Dans l’après-midi, dans les rangs des « gilets jaunes » dispersés le matin même qui se retrouvent à nouveau au « rond-point du McDo », la plupart évoquent l’idée que le saccage du péage était orchestré pour décrédibiliser le mouvement. « Pourquoi les CRS n’ont pas empêché les casseurs ? lls étaient où à ce moment-là ?, dit l’un. Ce week-end, ils ne se sont pas privés de nous balancer des lacrymos au péage ! » Un autre : « C’est tout l’intérêt du gouvernement de nous faire passer pour un mouvement violent ! »
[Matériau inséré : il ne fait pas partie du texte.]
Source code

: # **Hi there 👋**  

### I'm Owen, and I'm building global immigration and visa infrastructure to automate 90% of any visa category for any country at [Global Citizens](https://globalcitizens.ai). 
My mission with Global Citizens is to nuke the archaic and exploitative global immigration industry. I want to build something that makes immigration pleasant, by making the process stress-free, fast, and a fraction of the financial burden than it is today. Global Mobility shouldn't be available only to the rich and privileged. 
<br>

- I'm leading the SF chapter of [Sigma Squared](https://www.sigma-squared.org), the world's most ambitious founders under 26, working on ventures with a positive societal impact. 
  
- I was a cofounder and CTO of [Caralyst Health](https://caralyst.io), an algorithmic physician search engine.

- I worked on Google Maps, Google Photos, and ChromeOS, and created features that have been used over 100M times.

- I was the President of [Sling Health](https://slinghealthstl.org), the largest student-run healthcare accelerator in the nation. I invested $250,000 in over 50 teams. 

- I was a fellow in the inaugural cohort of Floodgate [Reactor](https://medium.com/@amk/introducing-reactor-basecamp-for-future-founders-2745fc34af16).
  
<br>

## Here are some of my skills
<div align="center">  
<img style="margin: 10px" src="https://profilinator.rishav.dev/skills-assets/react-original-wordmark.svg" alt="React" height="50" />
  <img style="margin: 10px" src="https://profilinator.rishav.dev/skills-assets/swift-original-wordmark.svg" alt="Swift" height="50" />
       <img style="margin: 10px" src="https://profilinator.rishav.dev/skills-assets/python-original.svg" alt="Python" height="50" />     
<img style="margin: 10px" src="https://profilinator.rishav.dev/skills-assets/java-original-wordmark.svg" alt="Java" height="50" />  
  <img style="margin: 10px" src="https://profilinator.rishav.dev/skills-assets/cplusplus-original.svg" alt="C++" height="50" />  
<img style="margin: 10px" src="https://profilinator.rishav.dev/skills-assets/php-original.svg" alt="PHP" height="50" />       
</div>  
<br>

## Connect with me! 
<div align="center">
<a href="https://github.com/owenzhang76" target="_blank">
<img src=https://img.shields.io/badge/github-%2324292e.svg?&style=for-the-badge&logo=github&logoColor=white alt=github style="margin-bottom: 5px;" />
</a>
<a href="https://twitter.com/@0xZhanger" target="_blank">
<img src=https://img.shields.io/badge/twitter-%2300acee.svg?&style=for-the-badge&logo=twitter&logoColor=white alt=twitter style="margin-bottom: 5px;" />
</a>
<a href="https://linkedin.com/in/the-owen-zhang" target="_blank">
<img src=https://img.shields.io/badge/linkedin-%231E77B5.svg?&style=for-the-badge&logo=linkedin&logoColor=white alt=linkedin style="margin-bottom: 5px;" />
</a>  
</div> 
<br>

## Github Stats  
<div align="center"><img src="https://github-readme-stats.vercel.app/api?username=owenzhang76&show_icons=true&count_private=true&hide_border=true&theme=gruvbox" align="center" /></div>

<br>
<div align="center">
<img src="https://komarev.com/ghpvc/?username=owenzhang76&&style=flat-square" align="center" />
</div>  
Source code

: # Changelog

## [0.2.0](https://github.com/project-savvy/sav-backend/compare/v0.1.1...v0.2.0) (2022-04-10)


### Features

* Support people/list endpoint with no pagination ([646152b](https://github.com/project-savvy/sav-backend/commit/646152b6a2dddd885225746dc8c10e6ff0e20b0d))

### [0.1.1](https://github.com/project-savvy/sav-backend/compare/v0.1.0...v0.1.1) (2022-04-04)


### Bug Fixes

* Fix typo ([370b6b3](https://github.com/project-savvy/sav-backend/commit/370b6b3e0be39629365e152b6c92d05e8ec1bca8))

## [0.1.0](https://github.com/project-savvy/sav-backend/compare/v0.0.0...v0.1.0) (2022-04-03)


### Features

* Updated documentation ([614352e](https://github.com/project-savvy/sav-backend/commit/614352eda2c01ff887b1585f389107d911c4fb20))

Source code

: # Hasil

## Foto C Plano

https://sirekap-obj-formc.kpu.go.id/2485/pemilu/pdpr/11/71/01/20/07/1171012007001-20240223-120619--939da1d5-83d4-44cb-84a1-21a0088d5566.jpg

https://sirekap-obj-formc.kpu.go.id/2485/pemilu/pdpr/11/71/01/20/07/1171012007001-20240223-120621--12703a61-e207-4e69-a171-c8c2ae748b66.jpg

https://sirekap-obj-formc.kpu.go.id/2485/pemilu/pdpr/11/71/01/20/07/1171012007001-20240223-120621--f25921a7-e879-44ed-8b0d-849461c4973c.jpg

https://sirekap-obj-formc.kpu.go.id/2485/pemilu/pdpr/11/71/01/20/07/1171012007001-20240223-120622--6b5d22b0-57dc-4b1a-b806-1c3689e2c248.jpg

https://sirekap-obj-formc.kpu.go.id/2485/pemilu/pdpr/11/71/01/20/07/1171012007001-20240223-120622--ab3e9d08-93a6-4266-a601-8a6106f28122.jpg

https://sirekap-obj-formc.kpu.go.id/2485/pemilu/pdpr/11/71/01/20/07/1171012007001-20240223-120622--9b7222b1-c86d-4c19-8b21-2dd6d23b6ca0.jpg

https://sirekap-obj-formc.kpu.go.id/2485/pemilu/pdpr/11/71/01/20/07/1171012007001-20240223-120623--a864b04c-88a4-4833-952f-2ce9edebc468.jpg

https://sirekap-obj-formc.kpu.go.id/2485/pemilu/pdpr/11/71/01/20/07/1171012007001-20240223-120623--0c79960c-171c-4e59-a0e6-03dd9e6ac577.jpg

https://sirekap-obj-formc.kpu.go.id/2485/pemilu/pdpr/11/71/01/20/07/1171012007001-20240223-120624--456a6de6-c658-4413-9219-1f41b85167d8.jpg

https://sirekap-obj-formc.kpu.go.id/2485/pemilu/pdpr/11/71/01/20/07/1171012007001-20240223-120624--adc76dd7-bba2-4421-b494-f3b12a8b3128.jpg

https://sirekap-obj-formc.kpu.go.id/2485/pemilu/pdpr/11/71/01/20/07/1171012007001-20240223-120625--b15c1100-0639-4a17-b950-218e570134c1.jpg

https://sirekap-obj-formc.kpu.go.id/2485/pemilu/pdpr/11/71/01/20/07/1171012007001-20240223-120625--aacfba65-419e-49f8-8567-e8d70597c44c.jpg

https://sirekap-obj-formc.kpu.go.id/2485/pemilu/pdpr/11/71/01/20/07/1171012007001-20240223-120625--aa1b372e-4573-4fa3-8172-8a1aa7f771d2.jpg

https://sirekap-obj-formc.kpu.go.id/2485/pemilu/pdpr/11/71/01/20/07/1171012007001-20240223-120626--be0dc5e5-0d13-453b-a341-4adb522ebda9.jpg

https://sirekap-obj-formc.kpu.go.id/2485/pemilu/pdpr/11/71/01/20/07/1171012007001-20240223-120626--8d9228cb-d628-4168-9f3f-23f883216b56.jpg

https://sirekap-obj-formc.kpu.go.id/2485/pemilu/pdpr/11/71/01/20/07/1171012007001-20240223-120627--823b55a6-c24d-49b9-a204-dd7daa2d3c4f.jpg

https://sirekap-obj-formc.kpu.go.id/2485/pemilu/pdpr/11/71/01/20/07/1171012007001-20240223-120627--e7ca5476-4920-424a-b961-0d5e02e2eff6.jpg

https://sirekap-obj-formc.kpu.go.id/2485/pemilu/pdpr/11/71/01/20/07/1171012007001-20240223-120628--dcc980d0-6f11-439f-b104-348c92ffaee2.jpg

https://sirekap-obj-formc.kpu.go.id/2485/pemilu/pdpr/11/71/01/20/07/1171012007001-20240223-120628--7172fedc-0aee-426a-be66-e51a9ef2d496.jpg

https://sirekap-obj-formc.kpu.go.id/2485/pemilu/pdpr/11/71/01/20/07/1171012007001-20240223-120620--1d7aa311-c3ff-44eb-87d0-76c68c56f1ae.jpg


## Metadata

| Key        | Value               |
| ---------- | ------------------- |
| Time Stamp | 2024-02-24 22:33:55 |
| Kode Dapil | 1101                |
Au-dessus de leurs têtes passe un hélicoptère de la gendarmerie. Les hommes et les femmes du rond-point sont aussi surveillés par un drone. Face à eux, tout l’après-midi, une cinquantaine de gendarmes les rappellent à l’ordre au mégaphone, dès qu’ils freinent la circulation. Alors ils occupent juste les abords du rond-point, laissant passer les voitures, se réchauffant aux marques de soutien des habitants des environs.

« On va rien lâcher »

C’est vrai qu’ils sont fréquents ceux qui les klaxonnent en passant le rond-point : une voiture sur deux arbore un gilet jaune sur le tableau de bord. Et ce, malgré les bouchons monstres provoqués par les blocages, qui ont bien bouleversé le quotidien du secteur cette semaine. « Une vraie galère », résume Elise, 35 ans. Attablée au McDonald’s, avec sa fille de 4 ans et demi, elle a préféré appeler la piscine pour savoir si la route était dégagée. « Ma fille est restée deux heures de plus à la garderie tous les soirs, je ne pouvais pas arriver avant 19 heures », explique-t-elle, avant d’ajouter : « Mais je suis pour le mouvement ! Je ne peux pas le faire parce que j’ai mon boulot et ma fille, mais je suis solidaire. Je leur ai même apporté du café sur le rond-point cette semaine. » Un autre automobiliste « solidaire » s’interroge : « C’est très bien que les gens bougent, mais bloquer ici, ça n’embête que nous ! Il s’en fout bien, Macron, il est au chaud… » Le matin, sur France 3, le préfet de région a diffusé le même message, en d’autres termes : « Il faut que chacun revienne à la raison, c’est l’ensemble de la société qu’on met en difficulté en bloquant les routes, et pas seulement, comme ils le croient, le gouvernement. »

Des « gilets jaunes », autour d’une palette enflammée, mercredi 21 janvier 2018. / Aline Leclerc - Lemonde.fr

Mais alors comment faire pour rester pacifistes, populaires, et continuer à clamer leur colère ? Car ceux qui se relaient dans le froid depuis samedi semblent plus déterminés que jamais à continuer leur lutte. « On va rien lâcher », dit Sylvie, la mère de famille. « Je tiendrai jusqu’au bout », lance encore Christiane, retraitée de 63 ans. Jusqu’au bout ? Mais encore ? « Jusqu’à la démission de Macron ! », assène « Obélix ». Son ami « Pin’s », fonctionnaire, le raisonne : « Ça, c’est un peu utopique. Mais on pourrait demander un référendum. » « Faudrait qu’il plie, au moins qu’il gèle les taxes sur les carburants, espère Jérémy. Ils l’ont bien fait pour La Réunion ! »

Seuls quelques-uns envisagent de répondre à l’appel lancé par certains « gilets jaunes » de se rendre « tous à Paris ce week-end. » « J’ai pas les moyens, j’ai les enfants, et puis mon mouvement, il est ici, sur Bordeaux », résume « Obélix ». Alors que la nuit tombe, on s’échange des messages pour savoir comment « tiennent » les points de rassemblement des communes alentour. On réfléchit aux actions pour demain. « Tout par SMS, dit un homme. Sur Facebook, y a trop d’espions. »

20 heures ont sonné. De plus en plus de jeunes hommes ont gagné le rond-point. Ils ne portent pas forcément de gilets jaunes, ont une bière à la main et ont prévu un masque contre les lacrymos. Sylvie et son mari font la moue : « Y a des excités qui arrivent… Une bande d’arsouilles, qui savent même pas ce qu’est la cause… » Comme beaucoup d’autres, le couple préfère rentrer.